By Dawn Probert – Parents in Mind volunteer, Coventry & Warwickshire
Little did I know when I signed up to be a volunteer peer supporter that it would be such a rollercoaster ride of emotions.
I don’t think I truly appreciated or understood the cleansing, yet often soul-searching, process that I was going to participate in on a weekly basis with a bunch of strangers that had three things in common: women, mothers and we have all experienced an episode of postpartum or antenatal mental health difficulty. However, I quickly learnt that there was more to us all than that. Tea and cake bonded us, and tissues and tears led us to be solid friends. Our mental health in pregnancy or early parenthood is the invisible thread that links us, but our joy and mutual love of being able to guide each other through our journeys are the glue.
From the offset I think fear of the unknown and fear of who would come along to our groups had been the ‘elephant’ in the training room. It was real gut-wrenching, petrifying fear and it was overwhelming. I didn’t want to get it wrong, I didn’t want to mess it up and upset any of our ladies. When I began training, I didn’t know how to start, how to listen, didn’t know how not to butt in and make it all about me. I shouldn’t have worried: I have been exceptionally lucky to have been guided by the trainer Isabelle with her gentle yet firm humour, and manager Sarah with her kind trusting belief, and of course my Parents in Mind mates.
We have been through the mill as a group of mums and all of us have reached this point in our lives after difficult yet different journeys. But we have made it to the end of our intensive, thought-provoking training together and I know we are all the stronger for it.
For me, the overwhelming factor in this whole process was that I just wanted to help. I just wanted to be able to help one mum go through a really sh*&!y time and not be alone. I wanted to be able to reach out and just let one mum know she had someone by her side. Yes, she was still going to be going through a horrid time. But she wasn’t alone. Like I had been.
Fast forward 10ish weeks and we are “live” and it works!

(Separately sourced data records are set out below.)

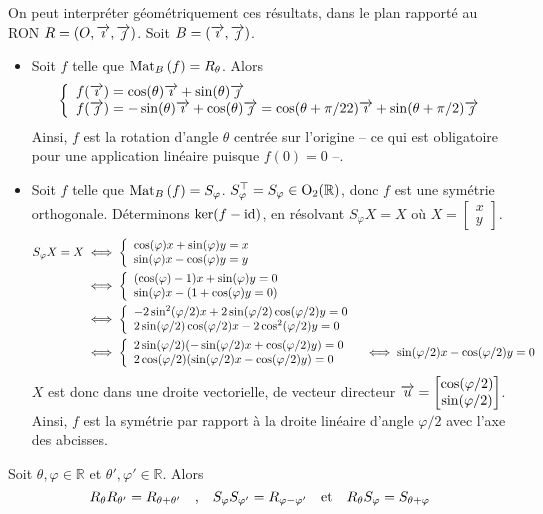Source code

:     On peut interpréter géométriquement ces résultats, dans le plan rapporté au RON $R = (O, \overrightarrow{\imath}, \overrightarrow{\jmath})$. Soit $B = (\overrightarrow{\imath}, \overrightarrow{\jmath})$.
    \begin{itemize}
        \item Soit $f$ telle que $\text{Mat}_{B}\left(f\right) = R_{\theta}$. Alors 
        \[ \et{f(\vct{\imath}) = \cos(\theta) \vct{\imath} + \sin(\theta) \vct{\jmath}}{f(\vct{\jmath}) = -\sin(\theta) \vct{\imath} + \cos(\theta) \vct{\jmath} = \cos(\theta + \pi /2 2) \vct{\imath} + \sin(\theta + \pi / 2) \vct{\jmath} } \]   
        Ainsi, $f$ est la rotation d’angle $\theta$ centrée sur l’origine -- ce qui est obligatoire pour une application linéaire puisque $f(0) = 0$ --.
        \item Soit $f$ telle que $\text{Mat}_{B}\left(f\right) = S_{\varphi}$. $S_{\varphi}^{\top} = S_{\varphi} \in \operatorname{O}_2(\mathbb{R})$, donc $f$ est une symétrie orthogonale. Déterminons $\ker(f - \operatorname{id})$, en résolvant $S_{\varphi} X = X$ où $X = \begin{bmatrix}
            x \\
            y
        \end{bmatrix}$. 
        \begin{align*}
            S_{\varphi} X = X 
            &\iff \et{\cos(\varphi) x + \sin(\varphi) y = x}{\sin(\varphi) x - \cos(\varphi) y = y} \\
            &\iff \et{(\cos(\varphi)-1)x + \sin(\varphi)y = 0}{\sin(\varphi)x - (1 + \cos(\varphi)y = 0)} \\
            &\iff \et{-2 \sin^2(\varphi / 2) x + 2 \sin(\varphi/2) \cos(\varphi/2) y = 0}{2 \sin(\varphi / 2)\cos(\varphi / 2)x - 2 \cos^2(\varphi/ 2)y = 0} \\
            &\iff \et{2 \sin(\varphi/2)(-\sin(\varphi/2)x + \cos(\varphi/2)y)  = 0}{2 \cos(\varphi/2)(\sin(\varphi/2)x - \cos(\varphi/2)y) = 0}
            &\iff \sin(\varphi/2)x - \cos(\varphi/2)y = 0
        \end{align*}
        $X$ est donc dans une droite vectorielle, de vecteur directeur $\overrightarrow{u} = \begin{bmatrix}
            \cos(\varphi/2) \\
            \sin(\varphi/2)
        \end{bmatrix}$. Ainsi, $f$ est la symétrie par rapport à la droite linéaire d’angle $\varphi / 2$ avec l’axe des abcisses.
    \end{itemize}

    \begin{prop}{}{}
        Soit $\theta, \varphi \in \mathbb{R}$ et $\theta', \varphi' \in \mathbb{R}$. Alors 
        \[ R_{\theta}R_{\theta'} = R_{\theta + \theta'} \quad \text{,} \quad S_{\varphi} S_{\varphi'} = R_{\varphi - \varphi'} \quad \text{et} \quad R_{\theta} S_{\varphi} = S_{\theta + \varphi} \]
    \end{prop}
    
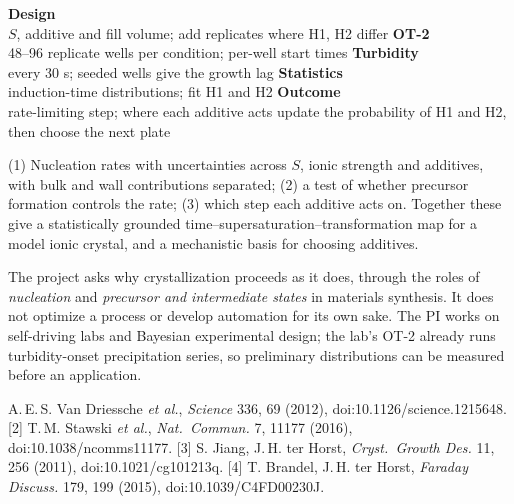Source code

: \documentclass[11pt,letterpaper]{article}
\begin{document}
\wpflow
  {\textbf{Design}\\ $S$, additive and fill volume; add replicates where H1, H2 differ}
  {\textbf{OT-2}\\ 48--96 replicate wells per condition; per-well start times}
  {\textbf{Turbidity}\\ every 30 s; seeded wells give the growth lag}
  {\textbf{Statistics}\\ induction-time distributions; fit H1 and H2}
  {\textbf{Outcome}\\ rate-limiting step; where each additive acts}
  {update the probability of H1 and H2, then choose the next plate}

 (1) Nucleation rates with uncertainties across $S$, ionic strength and
additives, with bulk and wall contributions separated; (2) a test of whether precursor formation
controls the rate; (3) which step each additive acts on. Together these give a statistically
grounded time--supersaturation--transformation map for a model ionic crystal, and a mechanistic basis
for choosing additives.

 The project asks why crystallization proceeds as it does, through the roles
of \emph{nucleation} and \emph{precursor and intermediate states} in materials synthesis. It does not
optimize a process or develop automation for its own sake. The PI works on self-driving labs and
Bayesian experimental design; the lab's OT-2 already runs turbidity-onset precipitation series, so
preliminary distributions can be measured before an application.

\begin{wprefs}
[1] A.\,E.\,S. Van Driessche \emph{et al.}, \emph{Science} 336, 69 (2012), doi:10.1126/science.1215648.
[2] T.\,M. Stawski \emph{et al.}, \emph{Nat.\ Commun.} 7, 11177 (2016), doi:10.1038/ncomms11177.
[3] S. Jiang, J.\,H. ter Horst, \emph{Cryst.\ Growth Des.} 11, 256 (2011), doi:10.1021/cg101213q.
[4] T. Brandel, J.\,H. ter Horst, \emph{Faraday Discuss.} 179, 199 (2015), doi:10.1039/C4FD00230J.
\end{wprefs}
\end{document}
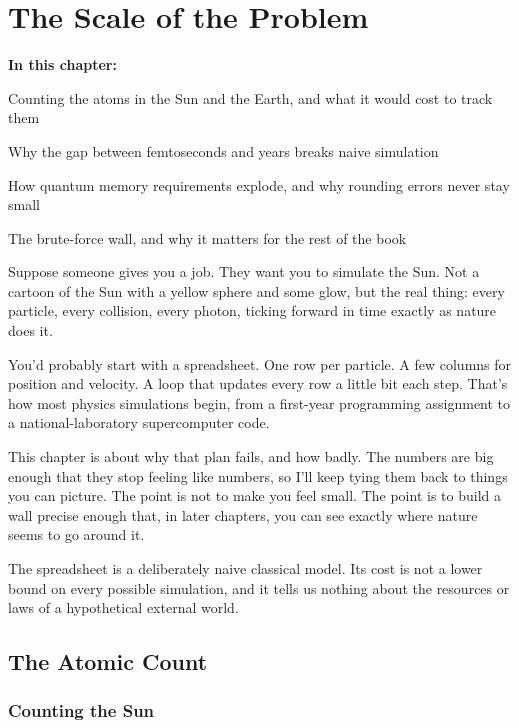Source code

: \chapter{The Scale of the Problem}

\begin{chaptermapbox}
\textbf{In this chapter:}
\begin{compactchecklist}
\item Counting the atoms in the Sun and the Earth, and what it would cost to track them
\item Why the gap between femtoseconds and years breaks naive simulation
\item How quantum memory requirements explode, and why rounding errors never stay small
\item The brute-force wall, and why it matters for the rest of the book
\end{compactchecklist}
\end{chaptermapbox}

Suppose someone gives you a job. They want you to simulate the Sun. Not a cartoon of the Sun with a yellow sphere and some glow, but the real thing: every particle, every collision, every photon, ticking forward in time exactly as nature does it.

You'd probably start with a spreadsheet. One row per particle. A few columns for position and velocity. A loop that updates every row a little bit each step. That's how most physics simulations begin, from a first-year programming assignment to a national-laboratory supercomputer code.

This chapter is about why that plan fails, and how badly. The numbers are big enough that they stop feeling like numbers, so I'll keep tying them back to things you can picture. The point is not to make you feel small. The point is to build a wall precise enough that, in later chapters, you can see exactly where nature seems to go around it.

The spreadsheet is a deliberately naive classical model. Its cost is not a lower bound on every possible simulation, and it tells us nothing about the resources or laws of a hypothetical external world.

\section{The Atomic Count}

\subsection{Counting the Sun}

Our ladies are making slow and steady progress – we laugh and they cry, together. The ladies have bonded and grown and our smaller volunteer groups have also bonded further as well. We’ve learnt that anything goes in a session: we are facilitators of recovery. We start each week at the precipice of a mountain and gently nudge the snowball of conversation. Sometimes an avalanche of issues arises and we work through them at a frenetic pace, however, sometimes we work through at a slow and steady gentle pace chatting about baby’s growth spurts, sex, what to cook for tea and all sorts more. We refer to other services, offer practical solutions, hold babies, pass tissues, but most importantly allow space and an ear for our ladies to spill and process their week.
I’ve learnt the power of silence: it’s effective, it’s cathartic and it’s empowering. I’ve found my place in the world and I finally feel that my PND was for a reason. It’s empowered me to be me. It has no hold over me now: it helps define me but I’m not defined by it any more.